- [AVAILABLE DATA]:
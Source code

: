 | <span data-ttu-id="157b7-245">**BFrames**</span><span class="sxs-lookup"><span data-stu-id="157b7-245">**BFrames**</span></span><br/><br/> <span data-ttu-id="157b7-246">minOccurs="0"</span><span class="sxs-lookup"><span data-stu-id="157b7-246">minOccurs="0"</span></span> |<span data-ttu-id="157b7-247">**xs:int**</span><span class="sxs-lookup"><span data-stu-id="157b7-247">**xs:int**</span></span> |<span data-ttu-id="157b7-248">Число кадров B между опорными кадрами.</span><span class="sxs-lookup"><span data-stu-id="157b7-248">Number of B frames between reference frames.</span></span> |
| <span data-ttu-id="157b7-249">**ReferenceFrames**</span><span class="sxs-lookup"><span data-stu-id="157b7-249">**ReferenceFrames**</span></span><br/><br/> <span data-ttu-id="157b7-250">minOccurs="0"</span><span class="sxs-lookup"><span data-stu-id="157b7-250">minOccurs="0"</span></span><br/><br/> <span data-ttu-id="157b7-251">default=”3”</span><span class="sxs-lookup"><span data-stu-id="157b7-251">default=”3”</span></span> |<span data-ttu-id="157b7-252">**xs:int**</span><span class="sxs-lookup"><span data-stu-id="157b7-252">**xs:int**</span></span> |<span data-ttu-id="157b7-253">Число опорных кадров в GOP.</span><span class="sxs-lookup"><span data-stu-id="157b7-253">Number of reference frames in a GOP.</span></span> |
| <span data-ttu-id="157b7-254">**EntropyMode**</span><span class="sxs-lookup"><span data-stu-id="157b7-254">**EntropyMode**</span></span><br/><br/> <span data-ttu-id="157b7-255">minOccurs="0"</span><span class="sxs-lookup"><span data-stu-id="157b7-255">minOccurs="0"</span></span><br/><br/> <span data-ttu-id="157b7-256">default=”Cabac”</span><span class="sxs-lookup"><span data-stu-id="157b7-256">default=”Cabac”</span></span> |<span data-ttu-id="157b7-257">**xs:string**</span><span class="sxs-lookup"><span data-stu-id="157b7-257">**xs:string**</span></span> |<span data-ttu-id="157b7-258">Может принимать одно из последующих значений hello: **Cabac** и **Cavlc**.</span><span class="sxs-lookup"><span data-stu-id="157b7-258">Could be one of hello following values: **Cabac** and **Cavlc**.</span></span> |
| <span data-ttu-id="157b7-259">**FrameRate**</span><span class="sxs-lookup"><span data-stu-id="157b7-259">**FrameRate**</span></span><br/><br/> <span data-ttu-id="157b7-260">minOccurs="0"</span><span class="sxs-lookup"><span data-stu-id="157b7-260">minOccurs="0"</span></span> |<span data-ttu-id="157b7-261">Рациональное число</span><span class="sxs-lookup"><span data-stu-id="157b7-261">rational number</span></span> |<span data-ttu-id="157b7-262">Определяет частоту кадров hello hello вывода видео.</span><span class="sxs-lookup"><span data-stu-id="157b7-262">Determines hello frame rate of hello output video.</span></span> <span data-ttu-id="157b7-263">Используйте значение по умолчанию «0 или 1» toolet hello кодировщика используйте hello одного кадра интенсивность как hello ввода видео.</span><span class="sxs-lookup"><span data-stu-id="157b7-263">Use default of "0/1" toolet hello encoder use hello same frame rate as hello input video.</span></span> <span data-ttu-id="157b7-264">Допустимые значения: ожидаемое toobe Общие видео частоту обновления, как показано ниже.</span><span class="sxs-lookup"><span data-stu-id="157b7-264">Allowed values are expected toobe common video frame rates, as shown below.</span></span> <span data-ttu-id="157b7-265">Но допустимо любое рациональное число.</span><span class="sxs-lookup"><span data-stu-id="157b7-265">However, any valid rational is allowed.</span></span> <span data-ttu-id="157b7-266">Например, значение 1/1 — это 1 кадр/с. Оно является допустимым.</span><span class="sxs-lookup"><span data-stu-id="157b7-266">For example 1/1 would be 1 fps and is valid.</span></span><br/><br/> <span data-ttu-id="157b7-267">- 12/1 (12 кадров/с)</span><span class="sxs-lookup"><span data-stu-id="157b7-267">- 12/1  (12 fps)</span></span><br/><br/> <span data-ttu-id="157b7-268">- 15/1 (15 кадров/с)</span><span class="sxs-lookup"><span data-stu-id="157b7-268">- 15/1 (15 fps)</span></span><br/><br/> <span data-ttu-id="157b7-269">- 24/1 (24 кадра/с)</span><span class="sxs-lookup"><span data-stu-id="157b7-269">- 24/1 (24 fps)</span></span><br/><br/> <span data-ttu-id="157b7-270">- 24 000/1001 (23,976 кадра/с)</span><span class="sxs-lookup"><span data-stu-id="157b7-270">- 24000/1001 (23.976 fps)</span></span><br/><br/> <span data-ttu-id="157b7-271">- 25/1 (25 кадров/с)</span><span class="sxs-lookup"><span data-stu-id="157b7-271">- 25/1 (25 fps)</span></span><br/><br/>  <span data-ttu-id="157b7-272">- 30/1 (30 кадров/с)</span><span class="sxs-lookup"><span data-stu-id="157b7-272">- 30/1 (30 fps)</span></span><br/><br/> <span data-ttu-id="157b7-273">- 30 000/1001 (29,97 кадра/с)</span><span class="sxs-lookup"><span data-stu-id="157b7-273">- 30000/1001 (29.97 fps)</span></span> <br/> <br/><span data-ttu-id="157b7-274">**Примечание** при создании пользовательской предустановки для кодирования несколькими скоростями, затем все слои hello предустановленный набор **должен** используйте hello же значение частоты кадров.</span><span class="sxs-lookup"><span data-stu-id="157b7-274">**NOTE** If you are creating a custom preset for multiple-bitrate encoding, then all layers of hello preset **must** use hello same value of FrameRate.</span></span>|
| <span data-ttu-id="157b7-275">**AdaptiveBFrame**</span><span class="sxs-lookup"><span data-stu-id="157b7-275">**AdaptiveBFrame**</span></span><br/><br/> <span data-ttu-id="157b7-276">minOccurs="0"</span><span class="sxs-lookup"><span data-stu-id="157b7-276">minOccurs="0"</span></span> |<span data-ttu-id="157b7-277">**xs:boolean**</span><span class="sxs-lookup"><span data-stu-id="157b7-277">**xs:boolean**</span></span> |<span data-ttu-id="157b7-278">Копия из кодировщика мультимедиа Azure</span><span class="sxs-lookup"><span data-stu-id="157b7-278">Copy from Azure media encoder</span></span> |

- [WHAT THE TASK REQUIRES]:
For every line of the listing, produce an identical copy.

- [TASK RESPONSE]:
Source code

: | <span data-ttu-id="157b7-245">**BFrames**</span><span class="sxs-lookup"><span data-stu-id="157b7-245">**BFrames**</span></span><br/><br/> <span data-ttu-id="157b7-246">minOccurs="0"</span><span class="sxs-lookup"><span data-stu-id="157b7-246">minOccurs="0"</span></span> |<span data-ttu-id="157b7-247">**xs:int**</span><span class="sxs-lookup"><span data-stu-id="157b7-247">**xs:int**</span></span> |<span data-ttu-id="157b7-248">Число кадров B между опорными кадрами.</span><span class="sxs-lookup"><span data-stu-id="157b7-248">Number of B frames between reference frames.</span></span> |
| <span data-ttu-id="157b7-249">**ReferenceFrames**</span><span class="sxs-lookup"><span data-stu-id="157b7-249">**ReferenceFrames**</span></span><br/><br/> <span data-ttu-id="157b7-250">minOccurs="0"</span><span class="sxs-lookup"><span data-stu-id="157b7-250">minOccurs="0"</span></span><br/><br/> <span data-ttu-id="157b7-251">default=”3”</span><span class="sxs-lookup"><span data-stu-id="157b7-251">default=”3”</span></span> |<span data-ttu-id="157b7-252">**xs:int**</span><span class="sxs-lookup"><span data-stu-id="157b7-252">**xs:int**</span></span> |<span data-ttu-id="157b7-253">Число опорных кадров в GOP.</span><span class="sxs-lookup"><span data-stu-id="157b7-253">Number of reference frames in a GOP.</span></span> |
| <span data-ttu-id="157b7-254">**EntropyMode**</span><span class="sxs-lookup"><span data-stu-id="157b7-254">**EntropyMode**</span></span><br/><br/> <span data-ttu-id="157b7-255">minOccurs="0"</span><span class="sxs-lookup"><span data-stu-id="157b7-255">minOccurs="0"</span></span><br/><br/> <span data-ttu-id="157b7-256">default=”Cabac”</span><span class="sxs-lookup"><span data-stu-id="157b7-256">default=”Cabac”</span></span> |<span data-ttu-id="157b7-257">**xs:string**</span><span class="sxs-lookup"><span data-stu-id="157b7-257">**xs:string**</span></span> |<span data-ttu-id="157b7-258">Может принимать одно из последующих значений hello: **Cabac** и **Cavlc**.</span><span class="sxs-lookup"><span data-stu-id="157b7-258">Could be one of hello following values: **Cabac** and **Cavlc**.</span></span> |
| <span data-ttu-id="157b7-259">**FrameRate**</span><span class="sxs-lookup"><span data-stu-id="157b7-259">**FrameRate**</span></span><br/><br/> <span data-ttu-id="157b7-260">minOccurs="0"</span><span class="sxs-lookup"><span data-stu-id="157b7-260">minOccurs="0"</span></span> |<span data-ttu-id="157b7-261">Рациональное число</span><span class="sxs-lookup"><span data-stu-id="157b7-261">rational number</span></span> |<span data-ttu-id="157b7-262">Определяет частоту кадров hello hello вывода видео.</span><span class="sxs-lookup"><span data-stu-id="157b7-262">Determines hello frame rate of hello output video.</span></span> <span data-ttu-id="157b7-263">Используйте значение по умолчанию «0 или 1» toolet hello кодировщика используйте hello одного кадра интенсивность как hello ввода видео.</span><span class="sxs-lookup"><span data-stu-id="157b7-263">Use default of "0/1" toolet hello encoder use hello same frame rate as hello input video.</span></span> <span data-ttu-id="157b7-264">Допустимые значения: ожидаемое toobe Общие видео частоту обновления, как показано ниже.</span><span class="sxs-lookup"><span data-stu-id="157b7-264">Allowed values are expected toobe common video frame rates, as shown below.</span></span> <span data-ttu-id="157b7-265">Но допустимо любое рациональное число.</span><span class="sxs-lookup"><span data-stu-id="157b7-265">However, any valid rational is allowed.</span></span> <span data-ttu-id="157b7-266">Например, значение 1/1 — это 1 кадр/с. Оно является допустимым.</span><span class="sxs-lookup"><span data-stu-id="157b7-266">For example 1/1 would be 1 fps and is valid.</span></span><br/><br/> <span data-ttu-id="157b7-267">- 12/1 (12 кадров/с)</span><span class="sxs-lookup"><span data-stu-id="157b7-267">- 12/1  (12 fps)</span></span><br/><br/> <span data-ttu-id="157b7-268">- 15/1 (15 кадров/с)</span><span class="sxs-lookup"><span data-stu-id="157b7-268">- 15/1 (15 fps)</span></span><br/><br/> <span data-ttu-id="157b7-269">- 24/1 (24 кадра/с)</span><span class="sxs-lookup"><span data-stu-id="157b7-269">- 24/1 (24 fps)</span></span><br/><br/> <span data-ttu-id="157b7-270">- 24 000/1001 (23,976 кадра/с)</span><span class="sxs-lookup"><span data-stu-id="157b7-270">- 24000/1001 (23.976 fps)</span></span><br/><br/> <span data-ttu-id="157b7-271">- 25/1 (25 кадров/с)</span><span class="sxs-lookup"><span data-stu-id="157b7-271">- 25/1 (25 fps)</span></span><br/><br/>  <span data-ttu-id="157b7-272">- 30/1 (30 кадров/с)</span><span class="sxs-lookup"><span data-stu-id="157b7-272">- 30/1 (30 fps)</span></span><br/><br/> <span data-ttu-id="157b7-273">- 30 000/1001 (29,97 кадра/с)</span><span class="sxs-lookup"><span data-stu-id="157b7-273">- 30000/1001 (29.97 fps)</span></span> <br/> <br/><span data-ttu-id="157b7-274">**Примечание** при создании пользовательской предустановки для кодирования несколькими скоростями, затем все слои hello предустановленный набор **должен** используйте hello же значение частоты кадров.</span><span class="sxs-lookup"><span data-stu-id="157b7-274">**NOTE** If you are creating a custom preset for multiple-bitrate encoding, then all layers of hello preset **must** use hello same value of FrameRate.</span></span>|
| <span data-ttu-id="157b7-275">**AdaptiveBFrame**</span><span class="sxs-lookup"><span data-stu-id="157b7-275">**AdaptiveBFrame**</span></span><br/><br/> <span data-ttu-id="157b7-276">minOccurs="0"</span><span class="sxs-lookup"><span data-stu-id="157b7-276">minOccurs="0"</span></span> |<span data-ttu-id="157b7-277">**xs:boolean**</span><span class="sxs-lookup"><span data-stu-id="157b7-277">**xs:boolean**</span></span> |<span data-ttu-id="157b7-278">Копия из кодировщика мультимедиа Azure</span><span class="sxs-lookup"><span data-stu-id="157b7-278">Copy from Azure media encoder</span></span> |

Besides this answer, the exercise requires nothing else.